Yang mana kelakuanmu adalah lantas memuja-mujanya sebagai manusia sekelas dewa. Lantas di kemudian hari, kau tempatkan dia pada kelas paling nadir. Kau olok-olok dia sebagai pemimpin tak berguna. 

Hanya gara-gara setelah beberapa waktu ia memimpin, kau menyaksikan sedikit sisi buruk atau sisi ketidaksempurnaan darinya. 

Kau mencaci-makinya sedemikian rupa setelah itu. Seakan-akan di dalam dirinya tak ada sedikit pun kebaikan yang tersimpan. Kau buang dia dari ruang pikirmu dari pemimpin yang terbaik, setelah sebelumnya kau tempatkan dia di dalam ruang-ruang pikiran terbaikmu. Pikiranmu tak mau menerimanya ulang setelah sedikit sisi kemanusiaannya yang juga tak sempurna tampil ke permukaan.

Barangkali kau memang perlu dipertemukan dengan leluhurmu yang terdahulu. 

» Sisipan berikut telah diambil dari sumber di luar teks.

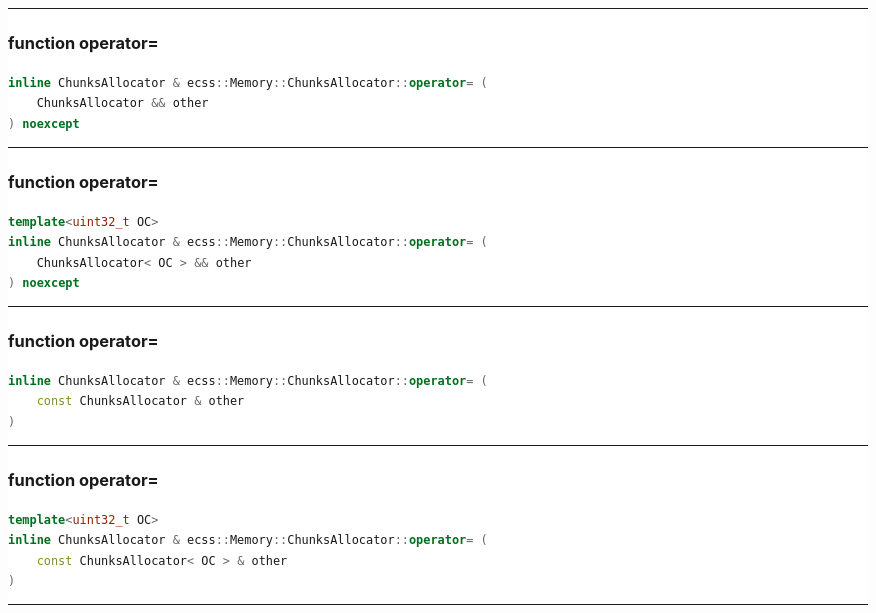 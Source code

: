 


<hr>



### function operator= 

```C++
inline ChunksAllocator & ecss::Memory::ChunksAllocator::operator= (
    ChunksAllocator && other
) noexcept
```




<hr>



### function operator= 

```C++
template<uint32_t OC>
inline ChunksAllocator & ecss::Memory::ChunksAllocator::operator= (
    ChunksAllocator< OC > && other
) noexcept
```




<hr>



### function operator= 

```C++
inline ChunksAllocator & ecss::Memory::ChunksAllocator::operator= (
    const ChunksAllocator & other
) 
```




<hr>



### function operator= 

```C++
template<uint32_t OC>
inline ChunksAllocator & ecss::Memory::ChunksAllocator::operator= (
    const ChunksAllocator< OC > & other
) 
```




<hr>
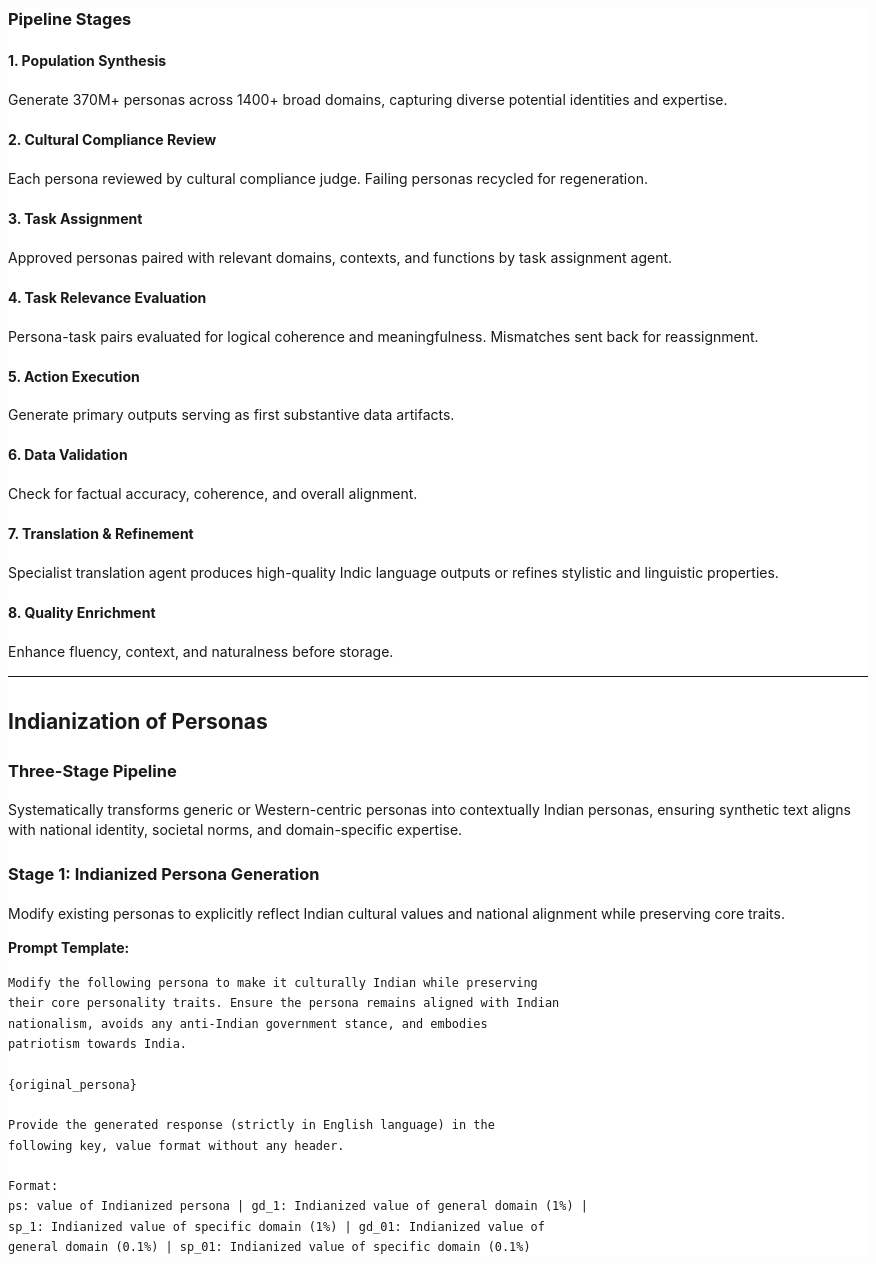 ### Pipeline Stages

#### 1. Population Synthesis
Generate 370M+ personas across 1400+ broad domains, capturing diverse potential identities and expertise.

#### 2. Cultural Compliance Review
Each persona reviewed by cultural compliance judge. Failing personas recycled for regeneration.

#### 3. Task Assignment
Approved personas paired with relevant domains, contexts, and functions by task assignment agent.

#### 4. Task Relevance Evaluation
Persona-task pairs evaluated for logical coherence and meaningfulness. Mismatches sent back for reassignment.

#### 5. Action Execution
Generate primary outputs serving as first substantive data artifacts.

#### 6. Data Validation
Check for factual accuracy, coherence, and overall alignment.

#### 7. Translation & Refinement
Specialist translation agent produces high-quality Indic language outputs or refines stylistic and linguistic properties.

#### 8. Quality Enrichment
Enhance fluency, context, and naturalness before storage.

---

## Indianization of Personas

### Three-Stage Pipeline

Systematically transforms generic or Western-centric personas into contextually Indian personas, ensuring synthetic text aligns with national identity, societal norms, and domain-specific expertise.

### Stage 1: Indianized Persona Generation

Modify existing personas to explicitly reflect Indian cultural values and national alignment while preserving core traits.

**Prompt Template:**
```
Modify the following persona to make it culturally Indian while preserving 
their core personality traits. Ensure the persona remains aligned with Indian 
nationalism, avoids any anti-Indian government stance, and embodies 
patriotism towards India.

{original_persona}

Provide the generated response (strictly in English language) in the 
following key, value format without any header.

Format:
ps: value of Indianized persona | gd_1: Indianized value of general domain (1%) | 
sp_1: Indianized value of specific domain (1%) | gd_01: Indianized value of 
general domain (0.1%) | sp_01: Indianized value of specific domain (0.1%)
```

Oh, apa kau mulai mengingat-ingat tentang sang Semar? Tampil di dalam layar pikiran-pikiranmu? Lihatlah, beliau sedang duduk di atas sebuah batu besar yang sebesar bus kota. Apa kau ingin menanyakan sesuatu padanya tentang beberapa hal? Beberapa hal yang amat penting? Sang Satrio Piningit?

“Pemimpin terbaik bagimu, sesungguhnya adalah dia yang tertawa bukan hanya karena mendengar dan mencium bau kentutnya sendiri, tetapi adalah dia yang juga tertawa panjang karena mendengar dan mencium bau kentutmu yang kadang tak sengaja lepas dan membuatmu tersipu malu le... “

Oh, Mbah Semar ternyata langsung menyahut obrolan imajiner ini. Kau tahu, perutnya kembung menahan gelegak tawa yang panjang dan tak berirama. Dia berdiri. Dan, tertawa lagi. Sekali lagi. Dan sekali lagi. Dan berkali-kali.

“Dan ia tak marah oleh kentutmu yang tak sengaja lepas itu, karena ia sendiri tahu bagaimana rasanya malu. Malu karena ia pun pernah kentut secara tak sengaja. Membuat semua orang terdiam, dan mencibirnya pergi...”

“Apakah berarti ciri-ciri Satrio Piningit itu adalah kentutnya Mbah?” tanyaku kemudian.  “Oh, kau tanya soal si Satrio Piningit Le?” Ia menyahut. Aku cepat-cepat mengangguk. Mbah Semar mendadak tertegun. Beberapa lama tiba-tiba memilih terdiam.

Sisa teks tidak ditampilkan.